Koronavirüs Nedeni İle Ücretli ve Ücretsiz İzin Uygulamaları

KORONAVİRÜS NEDENİYLE ÜCRETLİ İZİN UYGULAMASI

­İşveren tarafından zorunlu sebeplerin varlığı halinde işçilere ücretli izin verilebilmektedir. İş Kanunu hükümleri gereğince yıllık ücretli izin verilmesi işverenin yönetim hakkı kapsamında bulunduğu için bu hususta işçinin onayına ihtiyaç bulunmamaktadır.

Yıllık Ücretli İzin Yönetmeliği (“Yönetmelik”)’nin “İzin İsteği ve Verilmesi” başlıklı 8. maddesinde; işverenin çalışanın yıllık izin kullanımı talebi ile bağlı olmadığı belirtilmiş olup, bu aşamada işverenlerin dürüstlük kuralının sınırları dâhilinde çalışanlara kendi inisiyatifleri doğrultusunda ücretli izin kullandırması mümkündür. Yerleşik Yargıtay içtihatları uyarınca, yıllık izin zamanının belirlenmesi hususu işverenin yönetim hakkı kapsamında değerlendirilmektedir.

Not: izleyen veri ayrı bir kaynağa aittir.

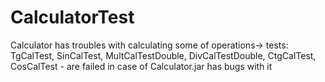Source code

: # CalculatorTest

Calculator has troubles with calculating some of operations->
tests: TgCalTest, SinCalTest, MultCalTestDouble, DivCalTestDouble, CtgCalTest, CosCalTest - are failed in case of Calculator.jar has bugs with it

Yargıtay 9. Hukuk Dairesi’nin 01.07.2008 tarihli ve 2007/21656 E. 2008/18647 K. sayılı kararında da bu husus aşağıdaki şekilde ifade edilmektedir.

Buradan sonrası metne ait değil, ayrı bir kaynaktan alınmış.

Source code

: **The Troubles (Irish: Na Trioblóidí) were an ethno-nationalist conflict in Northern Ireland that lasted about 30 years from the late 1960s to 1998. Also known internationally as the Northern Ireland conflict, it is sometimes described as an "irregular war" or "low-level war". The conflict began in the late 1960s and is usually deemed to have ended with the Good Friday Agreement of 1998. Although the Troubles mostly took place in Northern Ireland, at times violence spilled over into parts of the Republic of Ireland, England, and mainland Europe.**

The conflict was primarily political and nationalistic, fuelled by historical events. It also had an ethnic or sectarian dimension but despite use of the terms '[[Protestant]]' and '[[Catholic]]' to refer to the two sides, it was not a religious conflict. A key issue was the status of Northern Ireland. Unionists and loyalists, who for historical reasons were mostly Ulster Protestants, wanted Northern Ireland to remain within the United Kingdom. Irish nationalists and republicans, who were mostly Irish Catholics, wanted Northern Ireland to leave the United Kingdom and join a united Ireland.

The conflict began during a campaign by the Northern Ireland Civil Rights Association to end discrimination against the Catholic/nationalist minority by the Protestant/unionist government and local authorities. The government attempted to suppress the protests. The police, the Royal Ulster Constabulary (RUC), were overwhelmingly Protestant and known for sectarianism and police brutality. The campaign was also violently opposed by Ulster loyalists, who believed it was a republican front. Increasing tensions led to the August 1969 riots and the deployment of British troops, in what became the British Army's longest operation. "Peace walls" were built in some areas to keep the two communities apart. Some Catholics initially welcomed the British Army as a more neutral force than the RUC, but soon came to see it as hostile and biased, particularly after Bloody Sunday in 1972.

“Ancak yıllık izin zamanını belirlemek işverenin yönetim hakkı kapsamında olduğundan, işçinin kendiliğinden ayrılması söz konusu olamaz. İşçinin yıllık iznini kullandığını belirterek işyerine gelmemesi, işverence izinli sayılmadığı sürece devamsızlık halini oluşturur.”

Yıllık iznin yıl içerisinde ne zaman kullanılabileceği işveren tarafından belirlenmekte olup işverenin bu hakkını iyi niyet kuralları çerçevesinde kullanması gerekmektedir.

Yargıtay 9. Hukuk Dairesi’nin 28.01.2016 tarihli ve 2014/27000 E. 2016/2328 K. sayılı kararında;

Yıllık ücretli izin yönetmeliğinde de belirtildiği üzere yıllık izin kullanılacağı zamanı belirlemek işverenin yönetim hakkı kapsamında kalmaktadır. İşverenin bu hakkının iyi niyet kuralları çerçevesinde kullanılması gerektiği açıktır. Bir başka anlatımla, işçinin anayasal temeli olan dinlenme hakkının, işyerinin gereklerine uygun biçimde ve mümkün olduğunca işçinin talebi çerçevesinde kullandırılması gerekir. İşverenin bu noktada yönetim hakkını kötüye kullanmasının kanunlar karşısında korunmayacağı kabul edilmelidir.”

denilerek işverenin yıllık izin zamanını belirlerken iyi niyet kuralları çerçevesinde hareket etmesi gerektiği vurgulanmıştır.

Bununla birlikte; İş Kanunu’nun 56. maddesinde yer alan “…izin süreleri, tarafların anlaşması ile bir bölümü on günden aşağı olmamak üzere bölümler halinde kullanılabilir.” hükmü uyarınca, Koronavirüs salgını süresince işçi ve işverenin karşılıklı anlaşması suretiyle en az on gün olacak şekilde işçinin yıllık izninin kullandırılması mümkündür.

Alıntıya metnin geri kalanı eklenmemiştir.